-- Opening Marker --

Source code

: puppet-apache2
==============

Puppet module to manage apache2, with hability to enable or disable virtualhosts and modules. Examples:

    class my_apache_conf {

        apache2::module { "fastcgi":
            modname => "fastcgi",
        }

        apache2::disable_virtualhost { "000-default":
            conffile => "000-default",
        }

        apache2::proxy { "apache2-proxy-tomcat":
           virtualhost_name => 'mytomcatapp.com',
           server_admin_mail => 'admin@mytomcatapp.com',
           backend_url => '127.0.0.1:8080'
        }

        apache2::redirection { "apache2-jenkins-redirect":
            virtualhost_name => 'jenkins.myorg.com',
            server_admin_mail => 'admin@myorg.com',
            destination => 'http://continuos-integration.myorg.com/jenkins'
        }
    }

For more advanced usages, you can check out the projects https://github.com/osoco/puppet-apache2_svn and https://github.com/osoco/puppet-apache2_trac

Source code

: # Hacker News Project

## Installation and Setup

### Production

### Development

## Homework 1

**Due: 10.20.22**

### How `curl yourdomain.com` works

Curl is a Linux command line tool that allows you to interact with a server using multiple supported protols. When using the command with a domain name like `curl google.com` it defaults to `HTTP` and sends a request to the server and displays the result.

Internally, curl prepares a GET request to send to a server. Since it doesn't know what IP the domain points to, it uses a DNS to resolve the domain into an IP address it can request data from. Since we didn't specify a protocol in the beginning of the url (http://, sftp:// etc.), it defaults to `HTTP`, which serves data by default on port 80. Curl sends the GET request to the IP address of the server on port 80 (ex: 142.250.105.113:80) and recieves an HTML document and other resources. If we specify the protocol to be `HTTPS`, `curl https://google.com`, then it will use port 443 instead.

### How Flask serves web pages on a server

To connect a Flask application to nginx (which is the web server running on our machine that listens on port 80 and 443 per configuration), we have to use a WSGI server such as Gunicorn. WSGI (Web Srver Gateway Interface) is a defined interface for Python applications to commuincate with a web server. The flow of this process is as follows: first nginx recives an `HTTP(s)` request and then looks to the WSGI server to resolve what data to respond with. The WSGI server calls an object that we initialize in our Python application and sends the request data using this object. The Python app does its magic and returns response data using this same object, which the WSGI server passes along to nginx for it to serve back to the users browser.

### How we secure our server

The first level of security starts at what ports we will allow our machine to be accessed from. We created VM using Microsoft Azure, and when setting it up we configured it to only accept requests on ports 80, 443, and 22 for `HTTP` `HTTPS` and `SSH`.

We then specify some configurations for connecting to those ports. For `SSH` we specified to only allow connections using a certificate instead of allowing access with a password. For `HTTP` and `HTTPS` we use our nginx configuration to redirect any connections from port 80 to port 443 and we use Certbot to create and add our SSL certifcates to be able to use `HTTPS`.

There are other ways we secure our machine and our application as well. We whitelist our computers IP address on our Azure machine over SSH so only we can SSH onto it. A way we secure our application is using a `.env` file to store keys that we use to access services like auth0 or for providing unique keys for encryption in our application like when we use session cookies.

-- Closing Marker --

Write the records out once more, word for word.

COMPLETED EXERCISE
Source code

: puppet-apache2
==============

Puppet module to manage apache2, with hability to enable or disable virtualhosts and modules. Examples:

    class my_apache_conf {

        apache2::module { "fastcgi":
            modname => "fastcgi",
        }

        apache2::disable_virtualhost { "000-default":
            conffile => "000-default",
        }

        apache2::proxy { "apache2-proxy-tomcat":
           virtualhost_name => 'mytomcatapp.com',
           server_admin_mail => 'admin@mytomcatapp.com',
           backend_url => '127.0.0.1:8080'
        }

        apache2::redirection { "apache2-jenkins-redirect":
            virtualhost_name => 'jenkins.myorg.com',
            server_admin_mail => 'admin@myorg.com',
            destination => 'http://continuos-integration.myorg.com/jenkins'
        }
    }

For more advanced usages, you can check out the projects https://github.com/osoco/puppet-apache2_svn and https://github.com/osoco/puppet-apache2_trac

Source code

: # Hacker News Project

## Installation and Setup

### Production

### Development

## Homework 1

**Due: 10.20.22**

### How `curl yourdomain.com` works

Curl is a Linux command line tool that allows you to interact with a server using multiple supported protols. When using the command with a domain name like `curl google.com` it defaults to `HTTP` and sends a request to the server and displays the result.

Internally, curl prepares a GET request to send to a server. Since it doesn't know what IP the domain points to, it uses a DNS to resolve the domain into an IP address it can request data from. Since we didn't specify a protocol in the beginning of the url (http://, sftp:// etc.), it defaults to `HTTP`, which serves data by default on port 80. Curl sends the GET request to the IP address of the server on port 80 (ex: 142.250.105.113:80) and recieves an HTML document and other resources. If we specify the protocol to be `HTTPS`, `curl https://google.com`, then it will use port 443 instead.

### How Flask serves web pages on a server

To connect a Flask application to nginx (which is the web server running on our machine that listens on port 80 and 443 per configuration), we have to use a WSGI server such as Gunicorn. WSGI (Web Srver Gateway Interface) is a defined interface for Python applications to commuincate with a web server. The flow of this process is as follows: first nginx recives an `HTTP(s)` request and then looks to the WSGI server to resolve what data to respond with. The WSGI server calls an object that we initialize in our Python application and sends the request data using this object. The Python app does its magic and returns response data using this same object, which the WSGI server passes along to nginx for it to serve back to the users browser.

### How we secure our server

The first level of security starts at what ports we will allow our machine to be accessed from. We created VM using Microsoft Azure, and when setting it up we configured it to only accept requests on ports 80, 443, and 22 for `HTTP` `HTTPS` and `SSH`.

We then specify some configurations for connecting to those ports. For `SSH` we specified to only allow connections using a certificate instead of allowing access with a password. For `HTTP` and `HTTPS` we use our nginx configuration to redirect any connections from port 80 to port 443 and we use Certbot to create and add our SSL certifcates to be able to use `HTTPS`.

There are other ways we secure our machine and our application as well. We whitelist our computers IP address on our Azure machine over SSH so only we can SSH onto it. A way we secure our application is using a `.env` file to store keys that we use to access services like auth0 or for providing unique keys for encryption in our application like when we use session cookies.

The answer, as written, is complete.